■ REQUIRED WORK: Below are records; how many of their lines contain "used"? Give the number and no other words.

━━━━━ RECORDS SHOWN ━━━━━

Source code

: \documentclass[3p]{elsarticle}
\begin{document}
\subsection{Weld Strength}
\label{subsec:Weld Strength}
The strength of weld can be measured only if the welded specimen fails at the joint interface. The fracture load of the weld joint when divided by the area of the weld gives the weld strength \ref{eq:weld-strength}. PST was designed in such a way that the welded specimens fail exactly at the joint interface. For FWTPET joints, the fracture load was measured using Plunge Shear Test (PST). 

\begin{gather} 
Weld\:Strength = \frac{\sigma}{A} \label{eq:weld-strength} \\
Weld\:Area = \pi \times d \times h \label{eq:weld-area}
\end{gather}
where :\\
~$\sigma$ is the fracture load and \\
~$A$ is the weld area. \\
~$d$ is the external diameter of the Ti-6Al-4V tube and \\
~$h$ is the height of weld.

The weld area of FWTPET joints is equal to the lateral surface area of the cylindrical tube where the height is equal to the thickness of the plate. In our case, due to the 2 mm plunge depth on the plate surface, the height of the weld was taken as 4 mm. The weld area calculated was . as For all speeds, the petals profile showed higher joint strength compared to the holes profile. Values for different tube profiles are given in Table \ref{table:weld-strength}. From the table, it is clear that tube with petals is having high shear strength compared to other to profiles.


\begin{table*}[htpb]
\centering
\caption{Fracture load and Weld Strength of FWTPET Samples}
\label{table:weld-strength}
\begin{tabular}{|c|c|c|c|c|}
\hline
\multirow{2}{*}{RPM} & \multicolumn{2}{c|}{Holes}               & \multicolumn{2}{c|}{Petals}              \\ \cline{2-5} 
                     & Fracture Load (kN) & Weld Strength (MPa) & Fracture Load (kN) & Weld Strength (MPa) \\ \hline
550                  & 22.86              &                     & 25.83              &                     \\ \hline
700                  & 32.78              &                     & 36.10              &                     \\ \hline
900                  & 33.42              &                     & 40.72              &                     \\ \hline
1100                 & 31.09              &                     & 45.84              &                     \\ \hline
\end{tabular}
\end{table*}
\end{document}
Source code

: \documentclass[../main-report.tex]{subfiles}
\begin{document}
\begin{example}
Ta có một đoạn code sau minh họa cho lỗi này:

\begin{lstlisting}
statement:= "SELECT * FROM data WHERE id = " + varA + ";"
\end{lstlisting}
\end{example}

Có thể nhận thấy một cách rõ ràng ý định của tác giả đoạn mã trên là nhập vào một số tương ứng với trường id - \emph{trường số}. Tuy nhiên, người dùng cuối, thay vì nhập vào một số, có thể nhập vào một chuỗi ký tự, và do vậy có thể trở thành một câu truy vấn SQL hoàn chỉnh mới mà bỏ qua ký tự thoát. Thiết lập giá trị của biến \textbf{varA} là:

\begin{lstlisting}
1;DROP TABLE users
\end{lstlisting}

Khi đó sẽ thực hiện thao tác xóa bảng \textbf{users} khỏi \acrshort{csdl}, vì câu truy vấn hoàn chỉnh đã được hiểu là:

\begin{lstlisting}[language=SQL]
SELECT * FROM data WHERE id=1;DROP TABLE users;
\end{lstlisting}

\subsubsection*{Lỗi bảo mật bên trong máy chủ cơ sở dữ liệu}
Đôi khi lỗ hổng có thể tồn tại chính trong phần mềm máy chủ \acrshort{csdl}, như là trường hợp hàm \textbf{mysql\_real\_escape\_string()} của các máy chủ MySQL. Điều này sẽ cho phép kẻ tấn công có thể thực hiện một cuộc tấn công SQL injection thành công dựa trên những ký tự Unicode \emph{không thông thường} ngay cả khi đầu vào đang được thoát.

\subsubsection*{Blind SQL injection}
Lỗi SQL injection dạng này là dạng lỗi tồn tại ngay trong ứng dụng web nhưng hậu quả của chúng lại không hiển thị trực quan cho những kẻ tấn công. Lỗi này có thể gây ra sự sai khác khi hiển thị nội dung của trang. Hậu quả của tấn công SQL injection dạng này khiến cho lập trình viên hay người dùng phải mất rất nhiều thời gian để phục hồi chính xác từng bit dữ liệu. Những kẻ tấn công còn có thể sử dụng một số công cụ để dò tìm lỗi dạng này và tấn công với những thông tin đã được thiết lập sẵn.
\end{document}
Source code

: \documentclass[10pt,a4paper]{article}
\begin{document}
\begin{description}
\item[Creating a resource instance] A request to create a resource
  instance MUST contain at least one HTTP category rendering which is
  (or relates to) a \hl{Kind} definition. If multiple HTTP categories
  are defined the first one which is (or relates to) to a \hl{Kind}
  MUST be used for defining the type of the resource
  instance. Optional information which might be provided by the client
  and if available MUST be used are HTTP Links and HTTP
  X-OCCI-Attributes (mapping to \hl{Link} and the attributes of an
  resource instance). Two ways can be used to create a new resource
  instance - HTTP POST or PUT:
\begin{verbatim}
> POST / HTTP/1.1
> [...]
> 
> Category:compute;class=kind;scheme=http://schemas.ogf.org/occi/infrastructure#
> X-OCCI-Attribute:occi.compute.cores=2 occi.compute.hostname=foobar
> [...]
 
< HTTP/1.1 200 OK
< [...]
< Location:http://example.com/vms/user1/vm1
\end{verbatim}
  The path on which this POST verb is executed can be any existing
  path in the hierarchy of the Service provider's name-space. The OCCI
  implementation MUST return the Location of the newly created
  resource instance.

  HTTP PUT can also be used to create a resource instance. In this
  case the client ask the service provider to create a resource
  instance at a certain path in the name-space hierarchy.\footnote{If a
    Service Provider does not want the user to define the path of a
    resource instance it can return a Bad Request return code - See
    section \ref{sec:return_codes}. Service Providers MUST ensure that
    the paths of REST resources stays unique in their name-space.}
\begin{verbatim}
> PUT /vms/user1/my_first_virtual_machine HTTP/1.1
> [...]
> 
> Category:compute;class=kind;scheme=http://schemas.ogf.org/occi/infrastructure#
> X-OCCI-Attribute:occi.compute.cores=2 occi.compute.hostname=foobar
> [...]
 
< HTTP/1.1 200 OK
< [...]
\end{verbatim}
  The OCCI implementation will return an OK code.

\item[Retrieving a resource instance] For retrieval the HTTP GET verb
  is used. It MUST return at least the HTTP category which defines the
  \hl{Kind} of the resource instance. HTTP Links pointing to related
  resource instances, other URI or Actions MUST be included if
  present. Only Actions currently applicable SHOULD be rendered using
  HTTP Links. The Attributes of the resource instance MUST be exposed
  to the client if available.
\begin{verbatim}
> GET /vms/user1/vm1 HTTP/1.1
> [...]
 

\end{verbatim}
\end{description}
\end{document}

━━━━━

■ OUTPUT OF THE EXERCISE: 5